## [What you have to do]
No pictures go in the copy. Restate, word for word, each line from the one containing "Compatible with multiple" through the last line below.

(Saved entries)
++++++++++++++++++++
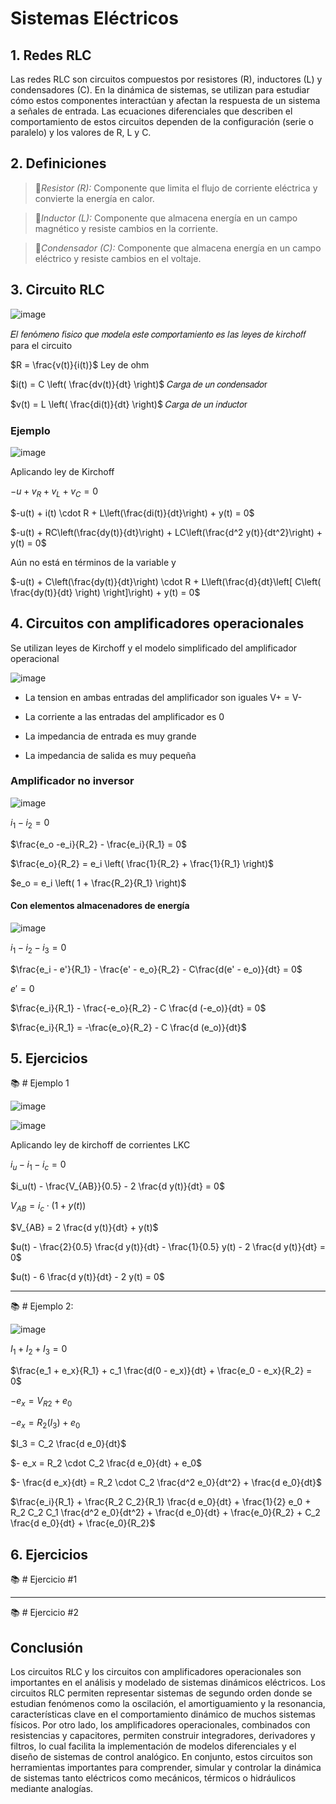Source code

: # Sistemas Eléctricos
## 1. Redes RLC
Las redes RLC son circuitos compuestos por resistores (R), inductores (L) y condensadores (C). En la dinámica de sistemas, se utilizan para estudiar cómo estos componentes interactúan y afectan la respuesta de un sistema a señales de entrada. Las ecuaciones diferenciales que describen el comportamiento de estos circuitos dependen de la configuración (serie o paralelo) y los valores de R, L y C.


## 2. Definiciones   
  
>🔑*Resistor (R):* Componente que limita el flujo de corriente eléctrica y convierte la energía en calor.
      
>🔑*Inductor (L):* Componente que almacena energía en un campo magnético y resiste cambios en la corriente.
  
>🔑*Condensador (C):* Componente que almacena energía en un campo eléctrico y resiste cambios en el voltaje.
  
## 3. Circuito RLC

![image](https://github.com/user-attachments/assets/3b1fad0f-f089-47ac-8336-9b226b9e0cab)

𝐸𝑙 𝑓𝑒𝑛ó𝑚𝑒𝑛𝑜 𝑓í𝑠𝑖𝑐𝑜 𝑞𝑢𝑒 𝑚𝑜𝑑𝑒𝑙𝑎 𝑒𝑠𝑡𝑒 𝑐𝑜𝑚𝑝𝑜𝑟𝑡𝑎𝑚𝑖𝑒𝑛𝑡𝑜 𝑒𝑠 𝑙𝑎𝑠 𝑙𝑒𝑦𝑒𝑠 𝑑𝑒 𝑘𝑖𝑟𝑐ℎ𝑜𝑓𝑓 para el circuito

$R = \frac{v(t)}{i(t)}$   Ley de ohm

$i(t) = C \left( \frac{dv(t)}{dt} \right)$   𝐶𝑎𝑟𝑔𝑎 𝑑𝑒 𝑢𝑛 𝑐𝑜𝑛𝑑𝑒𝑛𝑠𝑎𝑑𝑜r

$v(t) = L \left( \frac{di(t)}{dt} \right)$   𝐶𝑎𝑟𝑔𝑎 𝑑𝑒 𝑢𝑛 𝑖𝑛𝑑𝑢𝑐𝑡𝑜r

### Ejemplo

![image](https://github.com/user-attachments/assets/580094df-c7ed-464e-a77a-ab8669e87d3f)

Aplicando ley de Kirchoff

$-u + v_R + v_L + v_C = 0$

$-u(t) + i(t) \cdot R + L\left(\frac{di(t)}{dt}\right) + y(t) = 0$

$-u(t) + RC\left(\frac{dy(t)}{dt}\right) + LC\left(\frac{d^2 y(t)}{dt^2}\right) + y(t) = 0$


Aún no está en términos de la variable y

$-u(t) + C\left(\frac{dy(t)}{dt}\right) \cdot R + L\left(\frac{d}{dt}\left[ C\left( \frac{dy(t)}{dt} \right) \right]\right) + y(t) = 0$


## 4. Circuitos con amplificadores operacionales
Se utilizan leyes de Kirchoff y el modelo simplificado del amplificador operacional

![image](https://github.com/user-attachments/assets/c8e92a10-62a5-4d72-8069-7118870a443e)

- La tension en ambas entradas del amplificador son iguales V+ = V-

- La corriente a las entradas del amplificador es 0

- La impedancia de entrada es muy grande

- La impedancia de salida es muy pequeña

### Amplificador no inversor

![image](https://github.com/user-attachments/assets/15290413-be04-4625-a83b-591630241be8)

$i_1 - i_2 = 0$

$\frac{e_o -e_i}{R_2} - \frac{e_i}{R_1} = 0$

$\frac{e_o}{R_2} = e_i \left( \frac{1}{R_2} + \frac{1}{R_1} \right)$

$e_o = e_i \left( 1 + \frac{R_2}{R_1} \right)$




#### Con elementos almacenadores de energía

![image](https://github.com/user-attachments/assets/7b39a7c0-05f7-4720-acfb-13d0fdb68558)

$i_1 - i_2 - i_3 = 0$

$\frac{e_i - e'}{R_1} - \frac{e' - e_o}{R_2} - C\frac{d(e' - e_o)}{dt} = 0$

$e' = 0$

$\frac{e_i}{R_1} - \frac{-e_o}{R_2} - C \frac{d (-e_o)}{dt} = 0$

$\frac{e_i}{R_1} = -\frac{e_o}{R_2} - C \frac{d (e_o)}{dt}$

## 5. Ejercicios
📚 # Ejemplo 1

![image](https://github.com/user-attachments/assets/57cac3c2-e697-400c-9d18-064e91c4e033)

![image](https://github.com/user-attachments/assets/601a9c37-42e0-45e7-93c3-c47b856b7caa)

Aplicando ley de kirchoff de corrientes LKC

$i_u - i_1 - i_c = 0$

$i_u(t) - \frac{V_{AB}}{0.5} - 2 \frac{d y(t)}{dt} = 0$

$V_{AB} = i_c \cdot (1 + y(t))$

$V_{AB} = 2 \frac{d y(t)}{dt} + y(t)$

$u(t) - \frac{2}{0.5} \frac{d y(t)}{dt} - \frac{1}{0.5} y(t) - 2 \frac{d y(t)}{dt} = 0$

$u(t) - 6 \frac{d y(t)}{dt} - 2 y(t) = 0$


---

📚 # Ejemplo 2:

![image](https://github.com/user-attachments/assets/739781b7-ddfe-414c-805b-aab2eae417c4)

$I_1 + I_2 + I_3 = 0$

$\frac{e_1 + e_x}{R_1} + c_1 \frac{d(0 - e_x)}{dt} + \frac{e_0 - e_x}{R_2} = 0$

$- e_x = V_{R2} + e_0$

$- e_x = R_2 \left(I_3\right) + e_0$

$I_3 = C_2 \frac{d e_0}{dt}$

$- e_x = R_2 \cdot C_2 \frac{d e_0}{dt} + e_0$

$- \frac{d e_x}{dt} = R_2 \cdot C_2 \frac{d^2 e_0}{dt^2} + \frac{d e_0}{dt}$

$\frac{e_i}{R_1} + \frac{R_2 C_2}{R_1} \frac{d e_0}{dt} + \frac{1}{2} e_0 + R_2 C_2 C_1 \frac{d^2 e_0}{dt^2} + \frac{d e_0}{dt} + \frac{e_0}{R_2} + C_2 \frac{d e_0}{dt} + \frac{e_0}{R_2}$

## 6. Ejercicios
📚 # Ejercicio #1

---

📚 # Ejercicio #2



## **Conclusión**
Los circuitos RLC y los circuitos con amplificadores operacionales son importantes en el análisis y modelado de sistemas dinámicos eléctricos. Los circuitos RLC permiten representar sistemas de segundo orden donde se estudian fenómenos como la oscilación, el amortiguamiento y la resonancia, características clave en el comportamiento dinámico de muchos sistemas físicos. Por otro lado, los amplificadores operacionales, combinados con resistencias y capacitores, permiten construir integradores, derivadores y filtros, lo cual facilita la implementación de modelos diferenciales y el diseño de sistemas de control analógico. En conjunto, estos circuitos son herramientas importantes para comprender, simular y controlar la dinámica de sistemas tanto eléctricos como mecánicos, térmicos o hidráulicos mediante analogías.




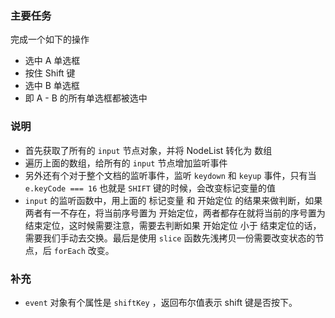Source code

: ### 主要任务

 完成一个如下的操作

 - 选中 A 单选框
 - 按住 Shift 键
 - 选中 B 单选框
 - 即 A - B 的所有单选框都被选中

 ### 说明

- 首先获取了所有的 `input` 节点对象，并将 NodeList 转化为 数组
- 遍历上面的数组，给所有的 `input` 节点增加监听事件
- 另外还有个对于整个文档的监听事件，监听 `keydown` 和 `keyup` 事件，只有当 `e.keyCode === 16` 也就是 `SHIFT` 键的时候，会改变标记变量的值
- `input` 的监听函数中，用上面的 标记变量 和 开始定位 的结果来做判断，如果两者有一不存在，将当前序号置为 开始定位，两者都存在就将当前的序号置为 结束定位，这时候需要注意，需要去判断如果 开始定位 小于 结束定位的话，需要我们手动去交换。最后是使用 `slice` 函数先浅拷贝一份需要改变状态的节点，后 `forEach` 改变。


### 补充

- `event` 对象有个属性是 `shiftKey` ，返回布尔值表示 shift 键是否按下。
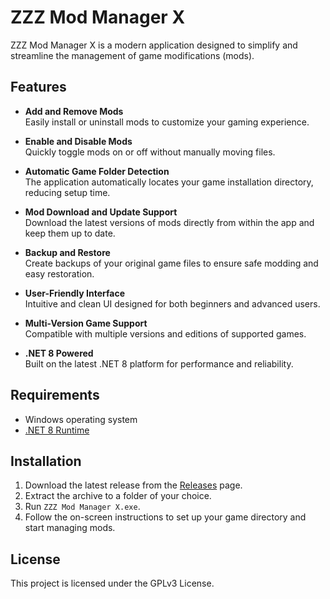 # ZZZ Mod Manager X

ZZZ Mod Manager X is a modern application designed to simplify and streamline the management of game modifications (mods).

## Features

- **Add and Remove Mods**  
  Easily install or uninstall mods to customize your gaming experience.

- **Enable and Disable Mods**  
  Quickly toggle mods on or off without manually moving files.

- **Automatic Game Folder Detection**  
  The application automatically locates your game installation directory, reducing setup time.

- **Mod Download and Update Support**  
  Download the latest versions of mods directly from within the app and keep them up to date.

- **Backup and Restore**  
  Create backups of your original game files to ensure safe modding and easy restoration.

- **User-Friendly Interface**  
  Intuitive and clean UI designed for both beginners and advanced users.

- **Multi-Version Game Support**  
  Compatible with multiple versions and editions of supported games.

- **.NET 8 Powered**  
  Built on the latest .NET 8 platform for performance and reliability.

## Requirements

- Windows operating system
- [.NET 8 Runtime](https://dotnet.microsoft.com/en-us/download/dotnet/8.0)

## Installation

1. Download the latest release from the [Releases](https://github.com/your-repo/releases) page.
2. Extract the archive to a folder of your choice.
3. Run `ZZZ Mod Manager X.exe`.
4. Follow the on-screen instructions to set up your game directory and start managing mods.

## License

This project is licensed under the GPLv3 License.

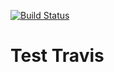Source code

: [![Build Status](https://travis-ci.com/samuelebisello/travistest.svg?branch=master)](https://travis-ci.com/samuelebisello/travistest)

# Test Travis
++++++++++++++++++++
## [Expected output]
  Compatible with multiple versions and editions of supported games.

- **.NET 8 Powered**  
  Built on the latest .NET 8 platform for performance and reliability.

## Requirements

- Windows operating system
- [.NET 8 Runtime](https://dotnet.microsoft.com/en-us/download/dotnet/8.0)

## Installation

1. Download the latest release from the [Releases](https://github.com/your-repo/releases) page.
2. Extract the archive to a folder of your choice.
3. Run `ZZZ Mod Manager X.exe`.
4. Follow the on-screen instructions to set up your game directory and start managing mods.

## License

This project is licensed under the GPLv3 License.

Source code

: [![Build Status](https://travis-ci.com/samuelebisello/travistest.svg?branch=master)](https://travis-ci.com/samuelebisello/travistest)

# Test Travis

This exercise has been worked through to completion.